Friday, June 7, 2019

Let's leverage some IP's!

So when you think of a TV adaptation of Halo, you'd naturally think of Game of Thrones, right? Like as a template for-huh? Halo? Riiiight. Sorry, I'm presuming that you know what Halo is when clearly you're far to well-read and erudite to have ever played a video game.
Pictured: A typical reader of this blog, enjoying
some classic literature on a crisp autumn day.
It'll be hard to top that
Mortal Kombat TV show...
So here, allow me to sun up Halo: it's a series of first-person shooters wherein you play as the faceless cyborg space marine Master Chief. You shoot and occasionally plasma-grenade your way through level after level of aliens before facing down some kind of final boss whom you defeat through additional shooting. For whatever reason, the games developer, 343 Industries has been trying to develop a TV series based on the games. Why? I don't know, I guess because everything is a franchise. Everything.

Pictured: Some of the twenty-eight
Halo novels. Twenty-eight...so like,
move over the late Sue Grafton.
And ok, I may have undersold the game's story. Yes it is a game about space marines shouting hoo-rah and blowing shit up, but there is a surprisingly complex story about an alien empire of religious zealots and some ancient civilization building ring-worlds and there's tons of tie-in material like comics, novelizations and spin-off games that further flesh out the game's narrative universe. I've not read any of it because that's just-believe it or not-too nerdy even for me. But I can attest to the game's story being decent.
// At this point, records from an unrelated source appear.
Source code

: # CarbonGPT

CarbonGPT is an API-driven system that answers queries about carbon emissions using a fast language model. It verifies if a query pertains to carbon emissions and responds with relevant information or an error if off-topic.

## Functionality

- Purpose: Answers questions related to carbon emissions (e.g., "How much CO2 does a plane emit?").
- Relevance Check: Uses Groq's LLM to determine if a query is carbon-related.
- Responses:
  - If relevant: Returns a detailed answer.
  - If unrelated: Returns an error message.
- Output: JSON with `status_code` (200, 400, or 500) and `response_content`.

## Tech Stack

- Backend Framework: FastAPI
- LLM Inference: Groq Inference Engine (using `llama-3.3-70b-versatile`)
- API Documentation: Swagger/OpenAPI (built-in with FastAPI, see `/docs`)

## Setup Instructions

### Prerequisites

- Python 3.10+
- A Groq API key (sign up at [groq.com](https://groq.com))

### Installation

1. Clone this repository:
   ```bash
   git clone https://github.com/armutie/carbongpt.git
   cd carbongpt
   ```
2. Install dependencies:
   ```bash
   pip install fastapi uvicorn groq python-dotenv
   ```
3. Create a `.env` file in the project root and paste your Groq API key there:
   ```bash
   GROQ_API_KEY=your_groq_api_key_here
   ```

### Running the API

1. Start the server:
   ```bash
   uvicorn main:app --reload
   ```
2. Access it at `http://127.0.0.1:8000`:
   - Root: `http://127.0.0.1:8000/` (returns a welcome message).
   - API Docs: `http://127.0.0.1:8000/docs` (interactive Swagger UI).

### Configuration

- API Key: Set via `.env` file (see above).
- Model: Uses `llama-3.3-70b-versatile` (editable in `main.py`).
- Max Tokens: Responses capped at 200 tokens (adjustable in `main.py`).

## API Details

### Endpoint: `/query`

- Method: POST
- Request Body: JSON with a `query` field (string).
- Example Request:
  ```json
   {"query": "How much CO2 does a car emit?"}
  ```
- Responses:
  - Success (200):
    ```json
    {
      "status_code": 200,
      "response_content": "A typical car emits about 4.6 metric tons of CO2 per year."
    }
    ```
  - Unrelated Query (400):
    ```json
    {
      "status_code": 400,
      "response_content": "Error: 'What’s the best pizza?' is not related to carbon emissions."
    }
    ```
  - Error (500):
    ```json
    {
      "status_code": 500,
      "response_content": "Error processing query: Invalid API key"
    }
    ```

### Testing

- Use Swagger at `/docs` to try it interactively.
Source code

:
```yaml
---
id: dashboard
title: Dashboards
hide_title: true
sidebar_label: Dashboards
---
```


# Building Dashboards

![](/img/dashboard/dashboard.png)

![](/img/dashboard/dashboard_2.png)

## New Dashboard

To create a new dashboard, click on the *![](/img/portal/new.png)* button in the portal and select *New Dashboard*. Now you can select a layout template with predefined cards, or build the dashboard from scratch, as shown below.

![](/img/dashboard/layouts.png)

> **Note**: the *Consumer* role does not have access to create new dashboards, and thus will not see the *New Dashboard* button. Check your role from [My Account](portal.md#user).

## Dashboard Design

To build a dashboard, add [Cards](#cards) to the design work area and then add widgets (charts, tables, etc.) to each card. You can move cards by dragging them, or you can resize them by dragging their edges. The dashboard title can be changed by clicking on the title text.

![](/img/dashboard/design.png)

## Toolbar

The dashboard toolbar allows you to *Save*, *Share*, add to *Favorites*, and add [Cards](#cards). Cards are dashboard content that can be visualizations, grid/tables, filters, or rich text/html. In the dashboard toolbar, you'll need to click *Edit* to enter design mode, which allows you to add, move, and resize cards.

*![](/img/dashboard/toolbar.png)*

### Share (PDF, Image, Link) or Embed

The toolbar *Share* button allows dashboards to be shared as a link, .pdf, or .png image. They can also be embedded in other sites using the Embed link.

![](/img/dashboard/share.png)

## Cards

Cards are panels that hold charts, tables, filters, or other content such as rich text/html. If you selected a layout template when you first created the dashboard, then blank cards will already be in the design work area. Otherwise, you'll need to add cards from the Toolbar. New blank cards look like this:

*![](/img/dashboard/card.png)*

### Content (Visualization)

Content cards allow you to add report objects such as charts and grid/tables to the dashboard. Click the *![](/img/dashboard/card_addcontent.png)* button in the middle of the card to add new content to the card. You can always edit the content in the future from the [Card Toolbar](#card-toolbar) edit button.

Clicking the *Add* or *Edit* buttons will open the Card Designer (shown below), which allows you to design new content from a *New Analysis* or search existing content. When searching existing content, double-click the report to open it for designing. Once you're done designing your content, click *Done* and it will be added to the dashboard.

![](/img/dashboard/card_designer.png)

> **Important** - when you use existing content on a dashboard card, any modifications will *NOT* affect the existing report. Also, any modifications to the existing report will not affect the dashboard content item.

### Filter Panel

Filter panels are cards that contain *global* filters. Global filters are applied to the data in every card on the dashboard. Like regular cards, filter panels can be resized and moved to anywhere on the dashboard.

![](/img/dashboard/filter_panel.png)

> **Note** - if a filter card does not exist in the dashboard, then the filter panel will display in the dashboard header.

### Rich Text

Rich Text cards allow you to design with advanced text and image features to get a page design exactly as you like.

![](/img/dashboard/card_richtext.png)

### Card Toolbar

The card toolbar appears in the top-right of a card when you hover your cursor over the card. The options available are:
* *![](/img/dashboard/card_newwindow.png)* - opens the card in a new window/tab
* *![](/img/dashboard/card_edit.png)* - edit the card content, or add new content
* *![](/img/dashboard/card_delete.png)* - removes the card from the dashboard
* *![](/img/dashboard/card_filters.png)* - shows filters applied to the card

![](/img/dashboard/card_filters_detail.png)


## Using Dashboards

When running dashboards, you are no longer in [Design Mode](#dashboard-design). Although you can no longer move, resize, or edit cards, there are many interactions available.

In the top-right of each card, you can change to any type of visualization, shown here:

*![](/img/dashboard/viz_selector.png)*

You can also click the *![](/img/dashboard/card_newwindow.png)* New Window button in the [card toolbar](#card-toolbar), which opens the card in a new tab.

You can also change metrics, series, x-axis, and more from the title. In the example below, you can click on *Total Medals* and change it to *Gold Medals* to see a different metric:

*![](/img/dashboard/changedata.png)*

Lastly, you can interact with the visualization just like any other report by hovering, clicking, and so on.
You know, for a video game. Like, I don't remember furiously mashing the button trying to skip the cut scenes as one sometimes feels compelled to do when the people who make video games think they're freaking Tolkien.
Kingdom Hearts, I'm looking at you...
But I'm getting off track. What I want to talk about what could the Halo TV series possibly have to do with Game of Thrones? Here, check out this quote from an interview Kiki Wolfkill of 343 Industries did with AIAS Game Maker's Notebook wherein she discussed it:

And some of that complexity was
so confusing even the writers forgot
about it for entire seasons of the show.
"We talk about Game of Thrones a lot in terms of scope and scale and complexity of relationships. It's funny because a lot of the background of Halo is this sort of political drama. Right? And, it's something that you touch on really lightly in the games and  see more deeply in some of the other mediums. And so I think in something like a Game of Thrones some of that complexity is interesting. Um, no incest planned."

-Kiki Wolfkill, 343 Industries' Halo Transmedia
Chief...which is a job title, evidently

While it's a relief that Halo won't involve incest, I guess what's bothering me about this connection she's drawing is that it doesn't feel-huh? Yes, that's her name. Kiki Wolfkill. And she's a video game developer. It's ok, I'm jealous too, but Game of Thrones
In case you weren't already feeling inadequate, Wolfkill, in
addition to winning the name lottery, took time off from
professional car racing to make video games. 
Pictured: Master Chief offering an adroit
rebuttal to the Covenant's assertion that
political authority derives from divine right
rather than the consent of the electorate.
Again, Halo's story isn't at all bad, but it is a video game story. It's really more of a frame narrative designed to string together all the alien murder. I know Wolfkill is drawing on the tie-in material as well as the games, but that feels a little like cheating. As far as the games themselves go, I don't remember them containing much in the way of political drama. Maybe the Covenent, who are the antagonists through most of the games, could be read as a sort of a commentary on the dangers of theocratic fanaticism? Kinda? But that's kind of a stretch. 

"Gratuitous sex and violence? Naw...
I watched it for the political intrigue."
-Big liars
Certainly not enough to base an entire series on. Ok, yes, I did say earlier that the story in Halo was complex, but that's not the same thing as depth. Like, there's tons of lore. In fact, Wolfkill's job title essentially translates to 'keeper of the Halo lore.' But I don't think lore is the same thing as substance, even though I think it gets mistaken for it sometimes. And what was so interesting about Game of Throne's political drama anyway? It was the War of the Roses with ice zombies. I think we were just into it because it was a soap opera.

"Business? Business business, business!"
-Business people
I mean Halo's a great game, but does it really need to be a TV show too? And if it does, why does it have to be like Game of Thrones of all thingsLook, I don't mean to knock Wolfkill here. She sounds totally genuine in her desire to make this show awesome. My skepticism comes from the trend of adapting something from one media into another just for it's own sake. It feels less about creativity and more about leveraging IP's in order to create new revenue streams going forward into the new fiscal year.

But I guess that's why they call it the entertainment industry and not...uh...the entertainment...non-industry. Sorry, that got away from me. In any case, I found Kiki Wolfkill's full interview to be super-interesting and you should totally listen to it. I'm just not sure that Halo: Transmedia Content IP (working title...probably) can or will feature either complex relationships or political drama. 
Although I guess it ultimately comes down to whether or not
you consider teabagging to be an inherently political act.